Ekologiczne pieluchy jednorazowe to dobra alternatywa dla tradycyjnych, popularnych na rynku jednorazówek. Zwłaszcza dla rodziców, którzy nie mogą przekonać się do prania pieluszek wielorazowych, a jednocześnie zależy im na zdrowiu dzieci i środowisku. Tylko jak sprawdzić czy takie pieluchy faktycznie są „eko”?
Jak porównać wpływ pieluch
jednorazowych i wielorazowych na środowisko?
Studiowałam ochronę środowiska, gdzie uczono nas między innymi o Life Cycle Assessment (dalej LCA). To inaczej „ocena cyklu życia” lub „analiza cyklu życia” – metodologia, dzięki której możemy ocenić wpływ na środowisko dowolnego produktu, biorąc pod uwagę wszystkie etapy jego „życia”: od wydobycia i pozyskania surowców oraz energii, poprzez ich przetworzenie, produkcję właściwą (wraz z odpadami, które powstają w czasie produkcji), magazynowanie, transport, dystrybucję, użytkowanie przez klienta, do momentu wyrzucenia i ewentualnego recyklingu. Celem całej analizy jest uzyskanie wskazówek jak efektywnie wykorzystać surowce i energię (zwiększyć efektywność ich zużycia) oraz jak zmniejszyć negatywny wpływ na środowisko (zminimalizować emisję oraz ilość odpadów).

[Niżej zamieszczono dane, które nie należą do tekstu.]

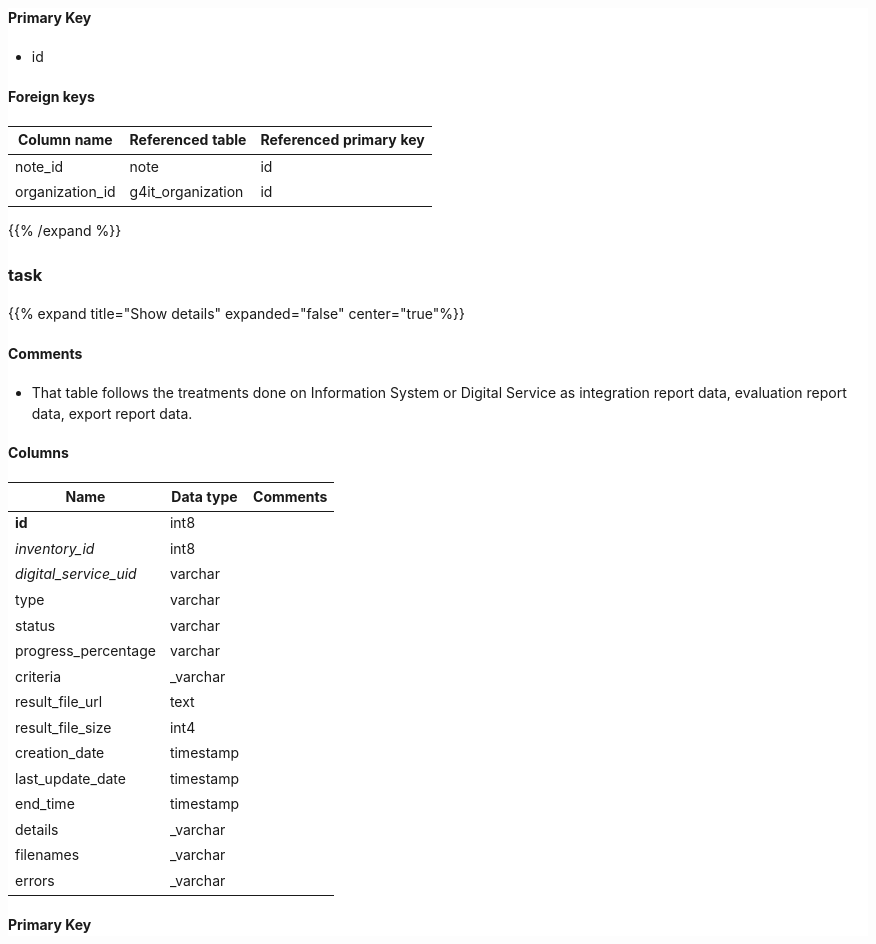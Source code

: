 #### Primary Key 

 - id
#### Foreign keys
|Column name|Referenced table|Referenced primary key|
|---|---|---|
|note_id|note|id|
|organization_id|g4it_organization|id|

{{% /expand %}}
### task 

{{% expand title="Show details" expanded="false" center="true"%}} 

#### Comments 

 - That table follows the treatments done on Information System or Digital Service as integration report data, evaluation report data, export report data. 

#### Columns 

|Name|Data type|Comments|
|---|---|---|
|**id**|int8||
|*inventory_id*|int8||
|*digital_service_uid*|varchar||
|type|varchar||
|status|varchar||
|progress_percentage|varchar||
|criteria|_varchar||
|result_file_url|text||
|result_file_size|int4||
|creation_date|timestamp||
|last_update_date|timestamp||
|end_time|timestamp||
|details|_varchar||
|filenames|_varchar||
|errors|_varchar||

#### Primary Key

Na zajęciach pracowaliśmy w grupach i mieliśmy za zadanie porównać za pomocą LCA pieluchy jednorazowe z wielorazowymi. Było to tylko ćwiczenie (bez szczegółowych badań naukowych), jednak dało nam do myślenia. To wtedy postanowiłam, że moje dzieci będą nosić wielorazówki i faktycznie 7 lat później wprowadziłam to w życie 🙂
Niewiele jest badań porównujących wpływ na środowisko pieluch jedno- i wielorazowych. Udało mu się znaleźć dwa badania:
- „Diapers: Environmental Impacts and Lifecycle Analysis” (1991) >> KLIK
- „An updated lifecycle assessment study for disposable and reusable nappies” (2008) >> KLIK
- „Life cycle assessment: reusable and disposable nappies in Australia” (2009) >> KLIK
Każde z tych badań ma swoje wady, więc trudno uznać ich wyniki za miarodajne. Warto podkreślić, że niezwykle trudno zaprojektować rzetelne badanie tego typu. Pielucha pielusze nierówna i trzeba wziąć pod uwagę zbyt wiele czynników. Nie ma „modelowej” pieluchy wielorazowej – są kieszonki, formowanki, otulacze, PUL, wełna i rozmaite rodzaje wkładów (bawełna, bambus, konopie i inne). Nie istniej również „modelowa” nie-ekologiczna ani ekologiczna pielucha jednorazowa. Różnią się one składem, użytymi materiałami i technologią produkcji, polityką postępowania z odpadami, więc ich wpływ na środowisko też może drastycznie się różnić. Tymczasem zazwyczaj badano tylko jeden wybrany rodzaj pieluchy jednorazowej i wielorazowej. Ponadto badania wykonywano na bardzo małych próbach użytkowników pieluch wielorazowych. Co istotne, dwa z nich były sponsorowane przez producenta pampersów. Jedno z badań wykazało, że wpływ na środowisko pieluch jednorazowych i wielorazowych jest zbliżony… jednak przy totalnie oderwanych od rzeczywistości założeniach. Uznano, że przyjęto, że wielorazówki mają mniejszy wpływ na środowisko pod warunkiem, że nie są prane w temperaturze wyższej niż 60 stopni i suszone w suszarkach bębnowych.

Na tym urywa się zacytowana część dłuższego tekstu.